10 - Dispersion in a magnetized plasma

Summary

Dielectric tensors

The inclusion of a magnetic field leads to a considerable increase in the richness and variety of the wave motions which can exist in a plasma. It also leads to a qualitative change in the orbits of the particles, which become spirals about the magnetic field lines. This affects the nature of particle-wave interactions. Not surprisingly, the generalization from unmagnetized to magnetized plasmas involves a marked increase in algebraic complexity of the relevant formulas. However the basic principles do not change.
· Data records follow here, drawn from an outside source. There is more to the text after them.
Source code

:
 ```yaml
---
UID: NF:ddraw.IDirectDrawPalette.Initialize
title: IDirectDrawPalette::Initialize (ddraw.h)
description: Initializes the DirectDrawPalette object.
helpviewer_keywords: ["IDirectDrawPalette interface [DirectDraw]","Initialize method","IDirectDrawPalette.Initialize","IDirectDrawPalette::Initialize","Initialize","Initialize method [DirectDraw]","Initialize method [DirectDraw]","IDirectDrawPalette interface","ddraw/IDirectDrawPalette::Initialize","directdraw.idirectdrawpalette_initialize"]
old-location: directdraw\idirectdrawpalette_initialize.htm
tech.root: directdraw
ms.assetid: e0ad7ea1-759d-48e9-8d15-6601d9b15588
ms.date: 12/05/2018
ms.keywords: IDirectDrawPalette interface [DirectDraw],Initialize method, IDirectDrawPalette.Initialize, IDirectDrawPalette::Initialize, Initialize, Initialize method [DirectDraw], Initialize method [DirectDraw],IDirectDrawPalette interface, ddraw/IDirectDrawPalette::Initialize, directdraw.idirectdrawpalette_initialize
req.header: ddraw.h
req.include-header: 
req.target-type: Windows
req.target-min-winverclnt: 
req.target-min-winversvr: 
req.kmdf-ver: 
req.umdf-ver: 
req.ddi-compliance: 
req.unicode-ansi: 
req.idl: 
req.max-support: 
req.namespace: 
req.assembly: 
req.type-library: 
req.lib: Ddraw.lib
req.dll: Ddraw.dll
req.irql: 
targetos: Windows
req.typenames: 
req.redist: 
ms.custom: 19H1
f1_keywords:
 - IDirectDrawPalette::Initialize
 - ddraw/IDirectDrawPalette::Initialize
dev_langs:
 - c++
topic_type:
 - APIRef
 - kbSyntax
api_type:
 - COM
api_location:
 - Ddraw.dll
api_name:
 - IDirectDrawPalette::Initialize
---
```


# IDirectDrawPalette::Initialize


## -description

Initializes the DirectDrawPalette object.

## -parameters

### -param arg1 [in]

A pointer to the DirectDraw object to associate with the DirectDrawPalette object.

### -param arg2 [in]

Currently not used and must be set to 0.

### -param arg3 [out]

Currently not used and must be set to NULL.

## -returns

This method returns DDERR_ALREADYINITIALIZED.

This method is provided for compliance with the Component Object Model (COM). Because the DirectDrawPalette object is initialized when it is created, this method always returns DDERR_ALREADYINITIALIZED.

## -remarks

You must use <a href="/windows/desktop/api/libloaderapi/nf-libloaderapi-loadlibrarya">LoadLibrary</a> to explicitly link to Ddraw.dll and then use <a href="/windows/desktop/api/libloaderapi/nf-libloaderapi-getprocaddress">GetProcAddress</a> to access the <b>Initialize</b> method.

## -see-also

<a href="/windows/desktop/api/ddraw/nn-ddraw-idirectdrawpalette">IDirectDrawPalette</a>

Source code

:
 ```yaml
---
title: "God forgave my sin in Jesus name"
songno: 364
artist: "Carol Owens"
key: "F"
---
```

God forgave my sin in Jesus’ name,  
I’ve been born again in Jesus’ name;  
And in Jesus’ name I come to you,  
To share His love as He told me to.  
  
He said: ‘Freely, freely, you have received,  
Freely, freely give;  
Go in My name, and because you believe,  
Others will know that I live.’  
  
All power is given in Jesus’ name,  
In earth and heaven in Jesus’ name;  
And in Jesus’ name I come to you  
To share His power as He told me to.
In this Chapter the generalization (to the magnetized case) of the calculations of the dielectric tensor (§10.1) and of the quasilinear equations for wave-particle interactions (§10.5) are presented, and the properties of important classes of waves are discussed. The case of cold plasma wave modes is treated in a formal way in §10.2, the magnetoionic wave modes are discussed in §10.3, and low frequency wave modes are treated in §10.4. The waves discussed in detail in this chapter can nearly all be regarded either as magnetized versions of the waves in an unmagnetized plasma or as collisionless analogs of the MHD waves. There are other wave modes which are intrinsic to collisionless magnetized plasmas; some of these are discussed in Chapter 12.

For an unmagnetized plasma there are three equivalent methods for calculating the response tensors: the cold-plasma method (§2.1), generalized as discussed following (2.25), the Vlasov approach (§2.2) and the forward-scattering method (§5.5).